## Exercise brief
All lines from the entries below that contain the string "definition" should be copied out.

___

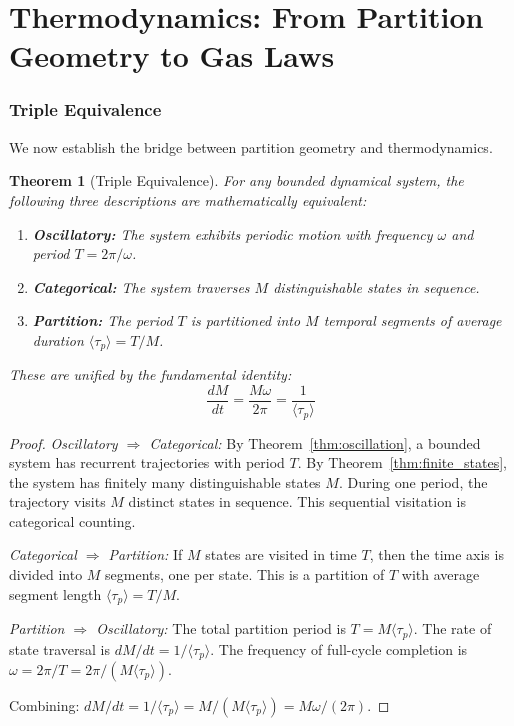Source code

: \documentclass[twocolumn,10pt,a4paper]{article}
\theoremstyle{plain}
\newtheorem{theorem}{Theorem}[section]
\theoremstyle{definition}
\theoremstyle{remark}
\newcommand{\taup}{\tau_p}
\begin{document}
\part{Thermodynamics: From Partition Geometry to Gas Laws}
\label{part:thermo}

\section{Triple Equivalence}
\label{sec:triple}

We now establish the bridge between partition geometry and thermodynamics.

\begin{theorem}[Triple Equivalence]
\label{thm:triple}
For any bounded dynamical system, the following three descriptions are mathematically equivalent:
\begin{enumerate}
    \item \textbf{Oscillatory:} The system exhibits periodic motion with frequency $\omega$ and period $T = 2\pi/\omega$.
    \item \textbf{Categorical:} The system traverses $M$ distinguishable states in sequence.
    \item \textbf{Partition:} The period $T$ is partitioned into $M$ temporal segments of average duration $\langle\taup\rangle = T/M$.
\end{enumerate}
These are unified by the \emph{fundamental identity}:
\begin{equation}
\label{eq:fundamental_identity}
    \frac{dM}{dt} = \frac{M\omega}{2\pi} = \frac{1}{\langle\taup\rangle}
\end{equation}
\end{theorem}

\begin{proof}
\emph{Oscillatory $\Rightarrow$ Categorical:} By Theorem~\ref{thm:oscillation}, a bounded system has recurrent trajectories with period $T$. By Theorem~\ref{thm:finite_states}, the system has finitely many distinguishable states $M$. During one period, the trajectory visits $M$ distinct states in sequence. This sequential visitation is categorical counting.

\emph{Categorical $\Rightarrow$ Partition:} If $M$ states are visited in time $T$, then the time axis is divided into $M$ segments, one per state. This is a partition of $T$ with average segment length $\langle\taup\rangle = T/M$.

\emph{Partition $\Rightarrow$ Oscillatory:} The total partition period is $T = M\langle\taup\rangle$. The rate of state traversal is $dM/dt = 1/\langle\taup\rangle$. The frequency of full-cycle completion is $\omega = 2\pi/T = 2\pi/(M\langle\taup\rangle)$.

Combining: $dM/dt = 1/\langle\taup\rangle = M/(M\langle\taup\rangle) = M\omega/(2\pi)$.
\end{proof}
\end{document}
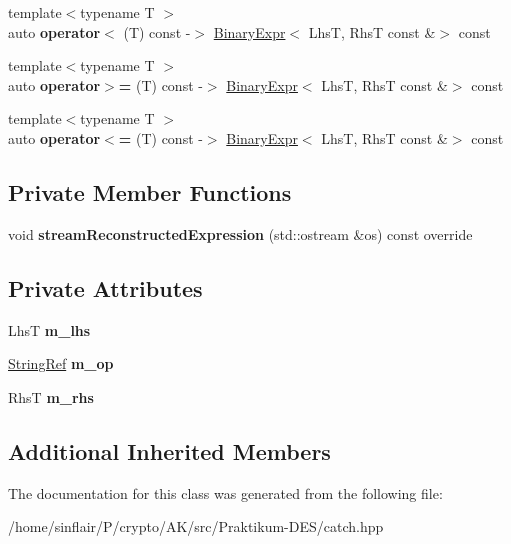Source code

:\begin{DoxyCompactItemize}
\item 
\mbox{\label{classCatch_1_1BinaryExpr_a8328cde75134e02d7d44c5277db96c09}} 
{\footnotesize template$<$typename T $>$ }\\auto {\bfseries operator$<$} (T) const -\/$>$ \hyperlink{classCatch_1_1BinaryExpr}{Binary\+Expr}$<$ LhsT, RhsT const \&$>$ const
\item 
\mbox{\label{classCatch_1_1BinaryExpr_a334b84ac38c19c7c961a6d974a6c7d73}} 
{\footnotesize template$<$typename T $>$ }\\auto {\bfseries operator$>$=} (T) const -\/$>$ \hyperlink{classCatch_1_1BinaryExpr}{Binary\+Expr}$<$ LhsT, RhsT const \&$>$ const
\item 
\mbox{\label{classCatch_1_1BinaryExpr_a8773a729df3a465cad4e270e912db436}} 
{\footnotesize template$<$typename T $>$ }\\auto {\bfseries operator$<$=} (T) const -\/$>$ \hyperlink{classCatch_1_1BinaryExpr}{Binary\+Expr}$<$ LhsT, RhsT const \&$>$ const
\end{DoxyCompactItemize}
\subsection*{Private Member Functions}
\begin{DoxyCompactItemize}
\item 
\mbox{\label{classCatch_1_1BinaryExpr_af998022712d4bd3e4fc7ab9b8a38b445}} 
void {\bfseries stream\+Reconstructed\+Expression} (std\+::ostream \&os) const override
\end{DoxyCompactItemize}
\subsection*{Private Attributes}
\begin{DoxyCompactItemize}
\item 
\mbox{\label{classCatch_1_1BinaryExpr_a306b29e77b48f9c538c5031a59adc4ce}} 
LhsT {\bfseries m\+\_\+lhs}
\item 
\mbox{\label{classCatch_1_1BinaryExpr_ab21dea40c53fd64d4f7a073dbe93ec95}} 
\hyperlink{classCatch_1_1StringRef}{String\+Ref} {\bfseries m\+\_\+op}
\item 
\mbox{\label{classCatch_1_1BinaryExpr_a54cb1629bf304ebe0c1560f4cc2bc186}} 
RhsT {\bfseries m\+\_\+rhs}
\end{DoxyCompactItemize}
\subsection*{Additional Inherited Members}


The documentation for this class was generated from the following file\+:\begin{DoxyCompactItemize}
\item 
/home/sinflair/\+P/crypto/\+A\+K/src/\+Praktikum-\/\+D\+E\+S/catch.\+hpp\end{DoxyCompactItemize}
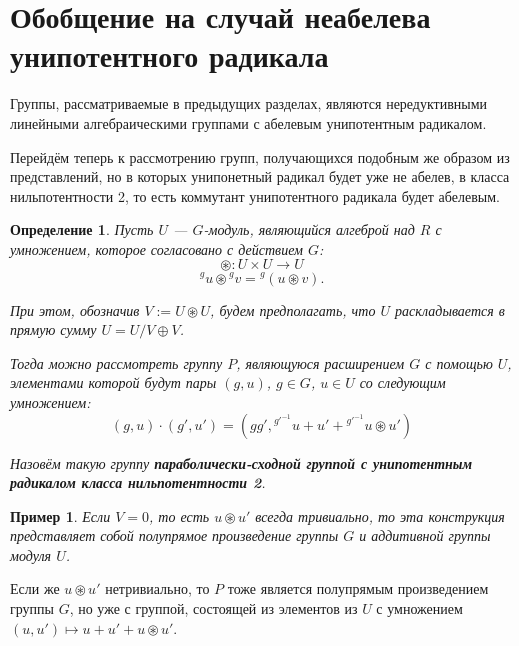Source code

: \documentclass[12pt]{matmex-diploma}
\theoremstyle{mystyleni}
\theoremstyle{mystyle}
\newtheorem{example}{Пример}
\newtheorem{definition}{Определение}
\newenvironment{framed}
    {
\vspace{1.5ex}
\begin{tcolorbox}[colback=white, grow to left by=1.2em, grow to right by=1.2em, enhanced]
    }
    {
\end{tcolorbox}
    }
\begin{document}
\pagebreak
\section{Обобщение на случай неабелева унипотентного радикала}

Группы, рассматриваемые в предыдущих разделах, являются нередуктивными линейными алгебраическими группами с абелевым унипотентным радикалом.

Перейдём теперь к рассмотрению групп, получающихся подобным же образом из представлений, но в которых унипонетный радикал будет уже не абелев, в класса нильпотентности 2, то есть коммутант унипотентного радикала будет абелевым.

\begin{framed}
\begin{definition}
Пусть $U$ --- $G$-модуль, являющийся алгеброй над $R$ с умножением, которое согласовано с действием $G$:
$$\circledast : U \times U \to U$$
$$ {}^g u \circledast {}^g v = {}^g (u \circledast v) .$$

При этом, обозначив $V:=U\circledast U$, будем предполагать, что $U$ раскладывается в прямую сумму $U = U/V \oplus V$.

Тогда можно рассмотреть группу $P$, являющуюся расширением $G$ с помощью $U$, элементами которой будут пары $(g,u)$, $g \in G$, $u \in U$ со следующим умножением:
$$
(g,u)\cdot (g',u') = (g g', {}^{g'^{-1}} u + u' + {}^{g'^{-1}} u \circledast u')
$$

Назовём такую группу \textit{\textbf{параболически-сходной группой с унипотентным радикалом класса нильпотентности 2}}.
\end{definition}
\end{framed}

\begin{example}
Если $V=0$, то есть $u \circledast u'$ всегда тривиально, то эта конструкция представляет собой полупрямое произведение группы $G$ и аддитивной группы модуля $U$.
\end{example}

Если же $u \circledast u'$ нетривиально, то $P$ тоже является полупрямым произведением группы $G$, но уже с группой, состоящей из элементов из $U$ с умножением
$
(u,u') \mapsto u + u' + u \circledast u'
$.
\end{document}
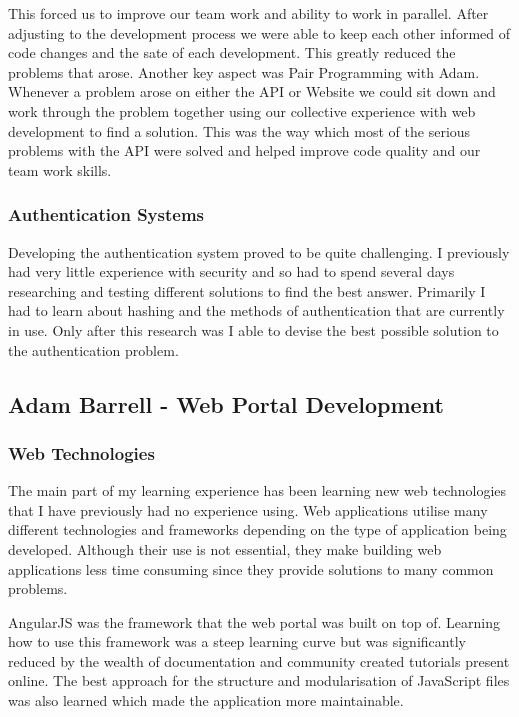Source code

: \documentclass[11pt,a4paper]{report}
\begin{document}
This forced us to improve our team work and ability to work in parallel. After adjusting to the development process we were able to keep each other informed of code changes and the sate of each development. This greatly reduced the problems that arose. Another key aspect was Pair Programming with Adam. Whenever a problem arose on either the API or Website we could sit down and work through the problem together using our collective experience with web development to find a solution. This was the way which most of the serious problems with the API were solved and helped improve code quality and our team work skills.

\subsubsection{Authentication Systems}
Developing the authentication system proved to be quite challenging. I previously had very little experience with security and so had to spend several days researching and testing different solutions to find the best answer. Primarily I had to learn about hashing and the methods of authentication that are currently in use. Only after this research was I able to devise the best possible solution to the authentication problem. 

\subsection{Adam Barrell - Web Portal Development}

\subsubsection{Web Technologies}
The main part of my learning experience has been learning new web technologies that I have previously had no experience using. Web applications utilise many different technologies and frameworks depending on the type of application being developed. Although their use is not essential, they make building web applications less time consuming since they provide solutions to many common problems.

AngularJS was the framework that the web portal was built on top of. Learning how to use this framework was a steep learning curve but was significantly reduced by the wealth of documentation and community created tutorials present online. The best approach for the structure and modularisation of JavaScript files was also learned which made the application more maintainable. 
\end{document}
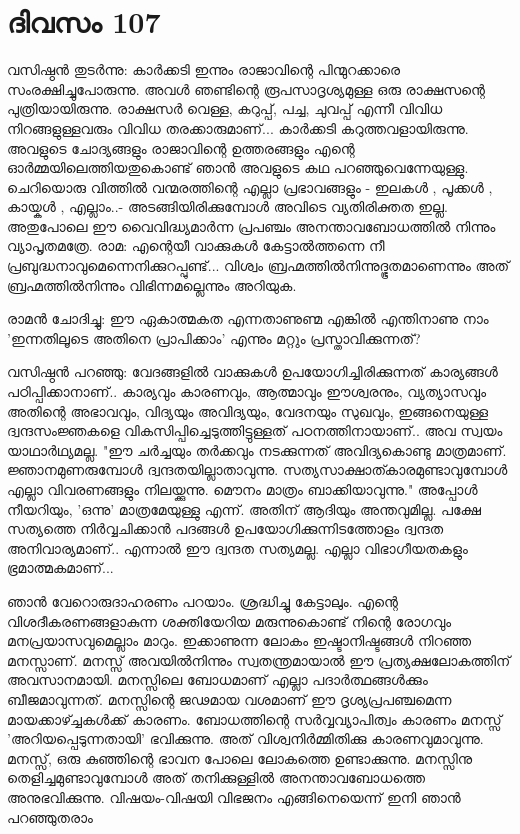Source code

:\newpage
\section{ദിവസം 107}


വസിഷ്ഠന്‍ തുടര്‍ന്നു: കാര്‍ക്കടി ഇന്നും രാജാവിന്റെ പിന്മുറക്കാരെ സംരക്ഷിച്ചുപോരുന്നു. അവള്‍ ഞണ്ടിന്റെ രൂപസാദൃശ്യമുള്ള ഒരു രാക്ഷസന്റെ പുത്രിയായിരുന്നു. രാക്ഷസര്‍ വെള്ള, കറുപ്പ്‌, പച്ച, ചുവപ്പ്‌ എന്നീ വിവിധ നിറങ്ങളുള്ളവരും വിവിധ തരക്കാരുമാണ്‌... കാര്‍ക്കടി കറുത്തവളായിരുന്നു. അവളുടെ ചോദ്യങ്ങളും രാജാവിന്റെ ഉത്തരങ്ങളും എന്റെ ഓര്‍മ്മയിലെത്തിയതുകൊണ്ട്‌ ഞാന്‍ അവളുടെ കഥ പറഞ്ഞുവെന്നേയുള്ളു. ചെറിയൊരു വിത്തില്‍ വന്മരത്തിന്റെ എല്ലാ പ്രഭാവങ്ങളും - ഇലകള്‍ , പൂക്കള്‍ , കായ്കള്‍ , എല്ലാം..- അടങ്ങിയിരിക്കുമ്പോള്‍ അവിടെ വ്യതിരിക്തത ഇല്ല. അതുപോലെ ഈ വൈവിദ്ധ്യമാര്‍ന്ന പ്രപഞ്ചം അനന്താവബോധത്തില്‍ നിന്നും വ്യാപൃതമത്രേ. രാമ: എന്റെയീ വാക്കുകള്‍ കേട്ടാല്‍ത്തന്നെ നീ പ്രബുദ്ധനാവുമെന്നെനിക്കുറപ്പുണ്ട്‌... വിശ്വം ബ്രഹ്മത്തില്‍നിന്നുദ്ഭൂതമാണെന്നും അത്‌ ബ്രഹ്മത്തില്‍നിന്നും വിഭിന്നമല്ലെന്നും അറിയുക.

രാമന്‍ ചോദിച്ചു: ഈ ഏകാത്മകത എന്നതാണുണ്മ എങ്കില്‍ എന്തിനാണു നാം 'ഇന്നതിലൂടെ അതിനെ പ്രാപിക്കാം' എന്നും മറ്റും പ്രസ്താവിക്കുന്നത്‌?

വസിഷ്ഠന്‍ പറഞ്ഞു: വേദങ്ങളില്‍ വാക്കുകള്‍ ഉപയോഗിച്ചിരിക്കുന്നത്‌ കാര്യങ്ങള്‍ പഠിപ്പിക്കാനാണ്‌.. കാര്യവും കാരണവും, ആത്മാവും ഈശ്വരനും, വ്യത്യാസവും അതിന്റെ അഭാവവും, വിദ്യയും അവിദ്യയും, വേദനയും സുഖവും, ഇങ്ങനെയുള്ള ദ്വന്ദസംജ്ഞകളെ വികസിപ്പിച്ചെടുത്തിട്ടുള്ളത്‌ പഠനത്തിനായാണ്‌.. അവ സ്വയം യാഥാര്‍ഥ്യമല്ല. "ഈ ചര്‍ച്ചയും തര്‍ക്കവും നടക്കുന്നത്‌ അവിദ്യകൊണ്ടു മാത്രമാണ്‌. ജ്ഞാനമുണരുമ്പോള്‍ ദ്വന്ദതയില്ലാതാവുന്നു. സത്യസാക്ഷാത്കാരമുണ്ടാവുമ്പോള്‍ എല്ലാ വിവരണങ്ങളും നിലയ്ക്കുന്നു. മൌനം മാത്രം ബാക്കിയാവുന്നു." അപ്പോള്‍ നീയറിയും, 'ഒന്നു' മാത്രമേയുള്ളു എന്ന്. അതിന്‌ ആദിയും അന്തവുമില്ല. പക്ഷേ സത്യത്തെ നിര്‍വ്വചിക്കാന്‍ പദങ്ങള്‍ ഉപയോഗിക്കുന്നിടത്തോളം ദ്വന്ദത അനിവാര്യമാണ്‌.. എന്നാല്‍ ഈ ദ്വന്ദത സത്യമല്ല. എല്ലാ വിഭാഗീയതകളും ഭ്രമാത്മകമാണ്‌...

ഞാന്‍ വേറൊരുദാഹരണം പറയാം. ശ്രദ്ധിച്ചു കേട്ടാലും. എന്റെ വിശദീകരണങ്ങളാകുന്ന ശക്തിയേറിയ മരുന്നുകൊണ്ട്‌ നിന്റെ രോഗവും മനപ്രയാസവുമെല്ലാം മാറും. ഇക്കാണുന്ന ലോകം ഇഷ്ടാനിഷ്ടങ്ങള്‍ നിറഞ്ഞ മനസ്സാണ്‌. മനസ്സ്‌ അവയില്‍നിന്നും സ്വതന്ത്രമായാല്‍ ഈ പ്രത്യക്ഷലോകത്തിന്‌ അവസാനമായി. മനസ്സിലെ ബോധമാണ്‌ എല്ലാ പദാര്‍ത്ഥങ്ങള്‍ക്കും ബീജമാവുന്നത്.  മനസ്സിന്റെ ജഢമായ വശമാണ്‌ ഈ ദൃശ്യപ്രപഞ്ചമെന്ന മായക്കാഴ്ച്ചകള്‍ക്ക്‌ കാരണം. ബോധത്തിന്റെ സര്‍വ്വവ്യാപിത്വം കാരണം മനസ്സ്‌ 'അറിയപ്പെടുന്നതായി' ഭവിക്കുന്നു. അത്‌ വിശ്വനിര്‍മ്മിതിക്കു കാരണവുമാവുന്നു. മനസ്സ്‌, ഒരു കുഞ്ഞിന്റെ ഭാവന പോലെ ലോകത്തെ ഉണ്ടാക്കുന്നു. മനസ്സിനു തെളിച്ചമുണ്ടാവുമ്പോള്‍ അത്‌ തനിക്കുള്ളില്‍ അനന്താവബോധത്തെ അനുഭവിക്കുന്നു. വിഷയം-വിഷയി വിഭജനം എങ്ങിനെയെന്ന് ഇനി ഞാന്‍ പറഞ്ഞുതരാം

___

## Expected output
\theoremstyle{definition}
\newtheorem{definition}{Определение}
\begin{definition}
\end{definition}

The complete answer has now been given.